できれば,グッドな方向にグイッと歩ませたい!
そんなときにこの図を使います。

まず,折れ線グラフのような図を書きます。
原点からの縦横のラインを引き,学年の目盛りを打ちます。
6年生の3学期に入ったばかりですので,6年の所だけは3等分します。

次に,原点から右上がりにラインを引き,「今,皆さんはここにいます」と,自分たちの立ち位置を示します。

最後に,卒業式までの未来の図を書き加えます。
「このまま順調に進むと,このあたりにたどり着きます。
これを『普通』と言います。」
続けて話します。
「でも,ちょっとダレてしまったり,やる気がなくなってしまうと,こちらに進みます。
これは『低』です。
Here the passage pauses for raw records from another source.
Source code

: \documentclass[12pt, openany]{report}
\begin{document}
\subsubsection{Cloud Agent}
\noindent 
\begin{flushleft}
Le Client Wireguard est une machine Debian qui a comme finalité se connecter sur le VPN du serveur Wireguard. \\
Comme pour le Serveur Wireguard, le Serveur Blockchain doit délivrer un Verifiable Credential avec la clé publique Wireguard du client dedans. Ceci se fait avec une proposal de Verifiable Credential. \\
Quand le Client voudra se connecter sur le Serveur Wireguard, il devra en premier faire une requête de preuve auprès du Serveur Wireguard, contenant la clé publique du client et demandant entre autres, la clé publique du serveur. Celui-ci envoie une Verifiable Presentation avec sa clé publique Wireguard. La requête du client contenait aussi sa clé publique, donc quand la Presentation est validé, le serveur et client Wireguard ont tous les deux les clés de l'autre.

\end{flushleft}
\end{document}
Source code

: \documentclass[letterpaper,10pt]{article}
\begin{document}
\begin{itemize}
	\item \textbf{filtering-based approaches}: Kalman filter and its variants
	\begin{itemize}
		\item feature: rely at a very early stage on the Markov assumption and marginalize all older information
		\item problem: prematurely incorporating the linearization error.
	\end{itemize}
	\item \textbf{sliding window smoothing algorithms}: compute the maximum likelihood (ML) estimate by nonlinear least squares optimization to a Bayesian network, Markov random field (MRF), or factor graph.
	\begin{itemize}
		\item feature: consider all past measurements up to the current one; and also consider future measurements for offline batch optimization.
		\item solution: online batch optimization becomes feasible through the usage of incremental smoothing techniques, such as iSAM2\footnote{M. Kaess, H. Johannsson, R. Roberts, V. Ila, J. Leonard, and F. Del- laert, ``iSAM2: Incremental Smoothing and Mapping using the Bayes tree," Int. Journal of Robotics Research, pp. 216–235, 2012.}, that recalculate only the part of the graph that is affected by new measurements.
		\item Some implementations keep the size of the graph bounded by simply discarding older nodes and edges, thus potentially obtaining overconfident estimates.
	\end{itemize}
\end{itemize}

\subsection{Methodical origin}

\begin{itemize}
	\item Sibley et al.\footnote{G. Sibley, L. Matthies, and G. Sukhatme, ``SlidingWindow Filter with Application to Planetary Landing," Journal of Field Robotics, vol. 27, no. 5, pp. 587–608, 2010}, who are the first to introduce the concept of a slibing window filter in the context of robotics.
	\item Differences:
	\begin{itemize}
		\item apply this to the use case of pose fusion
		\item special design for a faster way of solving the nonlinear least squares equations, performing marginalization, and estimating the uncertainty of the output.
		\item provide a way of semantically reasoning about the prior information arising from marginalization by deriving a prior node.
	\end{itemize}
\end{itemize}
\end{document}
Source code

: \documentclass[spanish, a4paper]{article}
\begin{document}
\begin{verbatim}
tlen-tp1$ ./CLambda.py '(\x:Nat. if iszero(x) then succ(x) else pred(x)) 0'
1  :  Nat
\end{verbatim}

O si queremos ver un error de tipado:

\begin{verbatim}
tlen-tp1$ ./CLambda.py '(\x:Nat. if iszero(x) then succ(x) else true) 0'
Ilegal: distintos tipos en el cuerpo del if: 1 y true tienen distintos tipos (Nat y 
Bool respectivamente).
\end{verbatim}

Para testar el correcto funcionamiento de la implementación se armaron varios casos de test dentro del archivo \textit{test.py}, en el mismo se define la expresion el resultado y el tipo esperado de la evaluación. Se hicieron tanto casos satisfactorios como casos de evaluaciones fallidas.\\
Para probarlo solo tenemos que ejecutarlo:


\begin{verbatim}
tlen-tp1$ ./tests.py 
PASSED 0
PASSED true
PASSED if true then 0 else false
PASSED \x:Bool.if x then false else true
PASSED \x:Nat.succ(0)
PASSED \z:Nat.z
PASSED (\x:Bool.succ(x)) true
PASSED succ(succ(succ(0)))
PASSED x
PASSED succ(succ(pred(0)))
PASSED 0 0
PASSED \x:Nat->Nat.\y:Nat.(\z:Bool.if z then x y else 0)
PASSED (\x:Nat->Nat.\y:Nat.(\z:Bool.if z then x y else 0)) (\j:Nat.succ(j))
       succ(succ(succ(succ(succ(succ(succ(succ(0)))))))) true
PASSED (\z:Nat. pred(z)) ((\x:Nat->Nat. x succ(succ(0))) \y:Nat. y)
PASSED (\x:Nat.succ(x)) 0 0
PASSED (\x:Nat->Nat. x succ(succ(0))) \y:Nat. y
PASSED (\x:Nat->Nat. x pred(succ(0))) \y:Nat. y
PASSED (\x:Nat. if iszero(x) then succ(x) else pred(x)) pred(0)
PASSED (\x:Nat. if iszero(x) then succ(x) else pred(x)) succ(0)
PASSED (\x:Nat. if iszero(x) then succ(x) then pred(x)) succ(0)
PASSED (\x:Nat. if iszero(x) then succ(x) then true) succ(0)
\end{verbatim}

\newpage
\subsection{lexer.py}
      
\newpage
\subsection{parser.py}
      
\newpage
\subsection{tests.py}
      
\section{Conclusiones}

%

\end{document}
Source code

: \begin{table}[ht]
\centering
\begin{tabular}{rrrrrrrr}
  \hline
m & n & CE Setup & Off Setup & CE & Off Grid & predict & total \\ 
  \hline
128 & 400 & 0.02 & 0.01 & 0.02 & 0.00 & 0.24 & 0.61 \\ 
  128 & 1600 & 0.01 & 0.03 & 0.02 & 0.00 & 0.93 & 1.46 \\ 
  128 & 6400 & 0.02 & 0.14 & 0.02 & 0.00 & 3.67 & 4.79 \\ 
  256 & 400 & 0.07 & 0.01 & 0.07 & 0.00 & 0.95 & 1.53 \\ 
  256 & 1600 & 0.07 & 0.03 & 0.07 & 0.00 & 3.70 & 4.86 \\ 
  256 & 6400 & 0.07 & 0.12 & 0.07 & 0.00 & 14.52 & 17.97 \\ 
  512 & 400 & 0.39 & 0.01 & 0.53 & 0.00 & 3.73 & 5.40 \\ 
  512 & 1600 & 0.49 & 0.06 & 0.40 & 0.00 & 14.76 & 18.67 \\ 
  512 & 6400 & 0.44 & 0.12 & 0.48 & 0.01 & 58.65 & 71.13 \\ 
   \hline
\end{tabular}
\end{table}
」

そうして,子供達に聞きました。
「普通と低。どっちに進みたいですか。」
それぞれに挙手を求めました。
しかし,誰一人手を挙げません。
できる子供達です。
誰も手を挙げない光景を見て,「自分たちはもっと伸びるんだ!」という強い意識を感じました。

b7852そこで,図に付け足しをしました。
「高」の存在を知らせ,その中の上の方には「最」という所があることも知らせました。

「最高」を目指す。
でも,「最高」にたどり着けるかどうかはわからない。
でも,たどり着けるように心を強くして前進して行くこと。
これが大事なのです。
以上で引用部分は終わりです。